*** Opening Data records ***

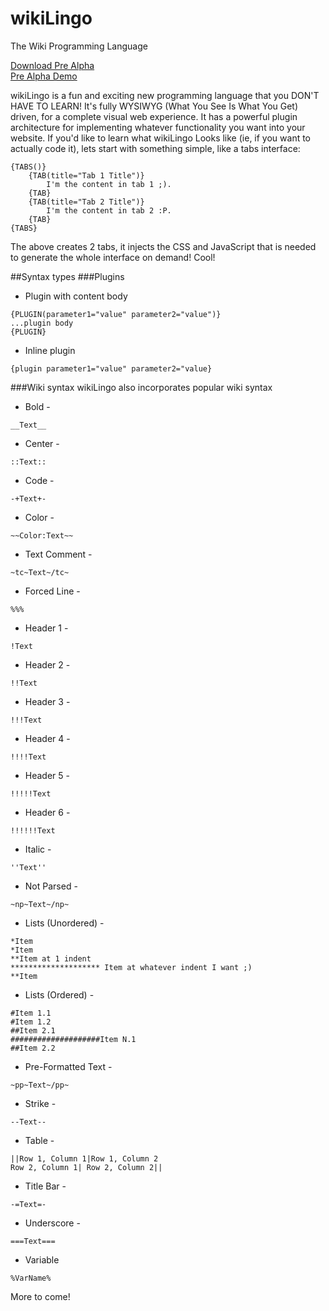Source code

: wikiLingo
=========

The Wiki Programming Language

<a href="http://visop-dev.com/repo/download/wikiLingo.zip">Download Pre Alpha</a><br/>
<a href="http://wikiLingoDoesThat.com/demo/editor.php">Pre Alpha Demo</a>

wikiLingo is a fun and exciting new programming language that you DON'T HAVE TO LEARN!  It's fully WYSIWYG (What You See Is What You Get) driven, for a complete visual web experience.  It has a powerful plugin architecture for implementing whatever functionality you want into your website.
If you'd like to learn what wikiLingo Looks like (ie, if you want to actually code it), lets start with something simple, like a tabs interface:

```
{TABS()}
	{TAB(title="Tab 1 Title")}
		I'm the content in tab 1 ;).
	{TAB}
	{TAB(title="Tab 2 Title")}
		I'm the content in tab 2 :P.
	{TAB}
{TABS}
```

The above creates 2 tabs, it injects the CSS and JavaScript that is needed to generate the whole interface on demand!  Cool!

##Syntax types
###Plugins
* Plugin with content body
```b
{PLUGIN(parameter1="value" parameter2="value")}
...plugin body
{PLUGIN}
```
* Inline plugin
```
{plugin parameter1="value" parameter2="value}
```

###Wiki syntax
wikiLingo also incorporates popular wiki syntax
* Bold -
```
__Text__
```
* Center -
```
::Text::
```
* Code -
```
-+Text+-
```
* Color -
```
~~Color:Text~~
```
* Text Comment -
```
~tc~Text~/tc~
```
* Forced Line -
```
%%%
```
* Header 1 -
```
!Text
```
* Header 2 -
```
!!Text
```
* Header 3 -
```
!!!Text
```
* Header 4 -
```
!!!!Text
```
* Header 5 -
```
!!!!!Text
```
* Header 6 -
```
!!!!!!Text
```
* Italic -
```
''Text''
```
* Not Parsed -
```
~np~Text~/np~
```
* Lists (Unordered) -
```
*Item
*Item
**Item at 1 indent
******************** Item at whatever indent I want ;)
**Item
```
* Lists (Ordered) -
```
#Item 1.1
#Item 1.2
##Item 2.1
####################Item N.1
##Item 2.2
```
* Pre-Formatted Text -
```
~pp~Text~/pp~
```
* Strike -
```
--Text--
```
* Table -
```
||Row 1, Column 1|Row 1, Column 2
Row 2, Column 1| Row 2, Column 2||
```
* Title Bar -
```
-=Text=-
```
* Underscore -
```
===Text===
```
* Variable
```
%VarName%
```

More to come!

*** Closing Data records ***

[Your instructions]: Each line above that contains the word "content" must be copied.

[Final answer]:
		I'm the content in tab 1 ;).
		I'm the content in tab 2 :P.
* Plugin with content body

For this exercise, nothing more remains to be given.